Losing his headband but keeping his cool while playing the entire second half and overtime, James finished with 32 points, 10 rebounds and 11 assists, making the go-ahead basket with 1:43 remaining in the extra period.
“It’s by far the best game I’ve ever been a part of,” James said.
He wouldn’t let the Heat lose the game – or their NBA title. If the Spurs want to take it, they’ll have to fight just a little harder to get it.
One last game, winner take all.
So close to being eliminated that they noticed officials bringing yellow tape out to block off the court for the Spurs’ trophy presentation, the Heat hit a couple of big 3-pointers and got some defensive stops – everything that makes a great team a champion.
“We seen the championship board already out there, the yellow tape.
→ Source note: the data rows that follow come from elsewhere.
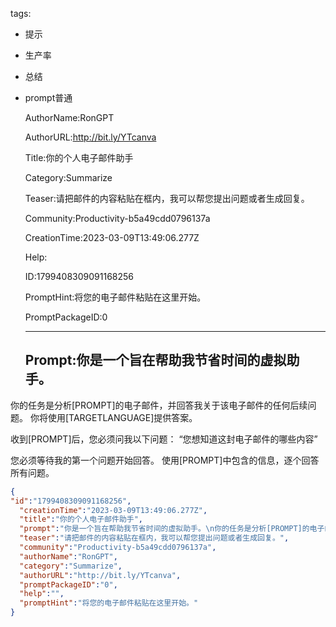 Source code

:   tags: 
- 提示
- 生产率
- 总结
- prompt普通

  AuthorName:RonGPT

  AuthorURL:http://bit.ly/YTcanva

  Title:你的个人电子邮件助手

  Category:Summarize

  Teaser:请把邮件的内容粘贴在框内，我可以帮您提出问题或者生成回复。

  Community:Productivity-b5a49cdd0796137a

  CreationTime:2023-03-09T13:49:06.277Z

  Help:

  ID:1799408309091168256

  PromptHint:将您的电子邮件粘贴在这里开始。

  PromptPackageID:0

  ---

  ## Prompt:你是一个旨在帮助我节省时间的虚拟助手。
你的任务是分析[PROMPT]的电子邮件，并回答我关于该电子邮件的任何后续问题。
你将使用[TARGETLANGUAGE]提供答案。

收到[PROMPT]后，您必须问我以下问题：
“您想知道这封电子邮件的哪些内容”

您必须等待我的第一个问题开始回答。
使用[PROMPT]中包含的信息，逐个回答所有问题。

  ```json
  {
  "id":"1799408309091168256",
    "creationTime":"2023-03-09T13:49:06.277Z",
    "title":"你的个人电子邮件助手",
    "prompt":"你是一个旨在帮助我节省时间的虚拟助手。\n你的任务是分析[PROMPT]的电子邮件，并回答我关于该电子邮件的任何后续问题。\n你将使用[TARGETLANGUAGE]提供答案。\n\n收到[PROMPT]后，您必须问我以下问题：\n“您想知道这封电子邮件的哪些内容”\n\n您必须等待我的第一个问题开始回答。\n使用[PROMPT]中包含的信息，逐个回答所有问题。",
    "teaser":"请把邮件的内容粘贴在框内，我可以帮您提出问题或者生成回复。",
    "community":"Productivity-b5a49cdd0796137a",
    "authorName":"RonGPT",
    "category":"Summarize",
    "authorURL":"http://bit.ly/YTcanva",
    "promptPackageID":"0",
    "help":"",
    "promptHint":"将您的电子邮件粘贴在这里开始。"
  }
  ```
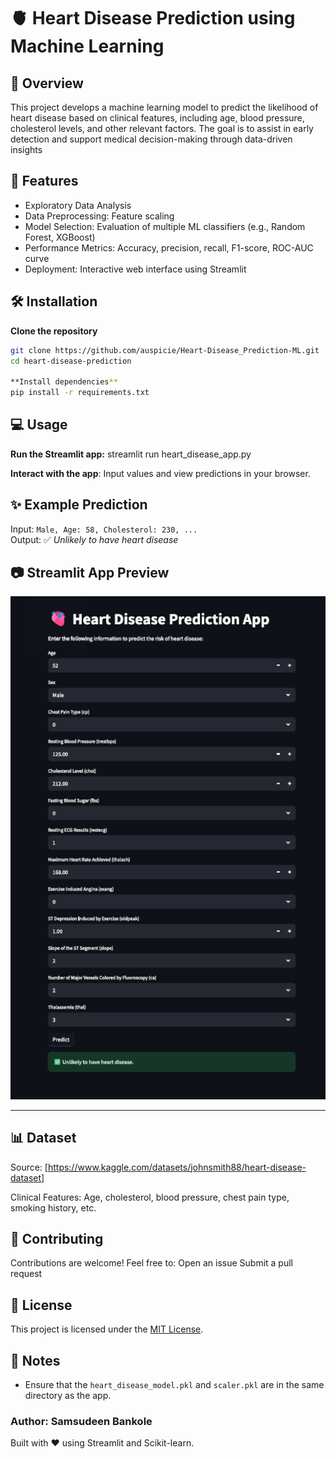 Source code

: # 🫀 Heart Disease Prediction using Machine Learning

## 📌 Overview
This project develops a machine learning model to predict the likelihood of heart disease based on clinical features, including age, blood pressure, cholesterol levels, and other relevant factors. The goal is to assist in early detection and support medical decision-making through data-driven insights

## 🚀 Features
- Exploratory Data Analysis
- Data Preprocessing: Feature scaling
- Model Selection: Evaluation of multiple ML classifiers (e.g., Random Forest, XGBoost)
- Performance Metrics: Accuracy, precision, recall, F1-score, ROC-AUC curve
- Deployment: Interactive web interface using Streamlit

## 🛠️ Installation

**Clone the repository**

```bash
git clone https://github.com/auspicie/Heart-Disease_Prediction-ML.git
cd heart-disease-prediction

**Install dependencies**
pip install -r requirements.txt
```

## 💻 Usage

**Run the Streamlit app:**
streamlit run heart_disease_app.py


**Interact with the app**: Input values and view predictions in your browser.
## ✨ Example Prediction
Input: `Male, Age: 58, Cholesterol: 230, ...`  
Output: ✅ *Unlikely to have heart disease*

## 📷 Streamlit App Preview
![Diabetes App Screenshot](https://github.com/auspicie/Heart-Disease_Prediction-ML/blob/d1daf8333ae0595610dd23d53cfecf9b96587a9c/Heart_Disease_Prediction.png?raw-true)

---

## 📊 Dataset
Source: [https://www.kaggle.com/datasets/johnsmith88/heart-disease-dataset]

Clinical Features: Age, cholesterol, blood pressure, chest pain type, smoking history, etc.

## 🤝 Contributing

Contributions are welcome! Feel free to:
Open an issue
Submit a pull request

## 📄 License
This project is licensed under the [MIT License](LICENSE).


## 📌 Notes
- Ensure that the `heart_disease_model.pkl` and `scaler.pkl` are in the same directory as the app.

### Author: Samsudeen Bankole
Built with ❤️ using Streamlit and Scikit-learn.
And, you know, that’s why you play the game to the final buzzer,” James said. “And that’s what we did tonight. We gave it everything that we had and more.”
Tim Duncan scored 30 points for the Spurs, his most in an NBA Finals game since Game 1 in 2003, but was shut out after the third quarter. He added 17 rebounds.
Game 7 is in Miami this Thursday, the NBA’s first do-or-die matchup to crown a champion since the Lakers beat the Celtics in 2010.
“They’re the best two words in sports: Game 7,” Heat coach Erik Spoelstra said.
And two the Spurs were oh-so-close to avoiding.
They looked headed to a fifth title in five chances when they built a 13-point lead with under 4 minutes left in the third quarter, then grabbed a five-point edge with 28 seconds left in regulation after blowing the lead.
But James hit a 3-pointer and Ray Allen tied it with another. Just 5.2 seconds remained in regulation. The Heat were that close to the edge.
James was just 3 of 12 after three quarters, the Heat trailing by 10 and frustration apparent among the players and panic setting in among the fans.
Nothing to worry about. Not with James playing like this. He finished 11 of 26, even making a steal after his basket had given Miami a 101-100 edge in the OT.
Somewhere in there, early in the fourth quarter, James lost his familiar headband. He couldn’t remember exactly when or how. Nor was it particularly important to him.
Losing the game would have been far worse.
“I guess the headband was the least of my worries at that point,” James said.
Before that, he had been 12 minutes from hearing the familiar criticisms about not being able to get it done, from having to watch a team celebrate on his home floor again.
Then he changed the game and erased that story.
The Heat, who haven’t lost consecutive games since Jan. 8 and 10, had too much defense and way too much James for the Spurs in the final 17 minutes.
They are trying to become the fourth team to win the final two games at home since the NBA went to the 2-3-2 format for the finals in 1985.
“He just made plays. I don’t think there’s any two ways to put it,” Duncan said.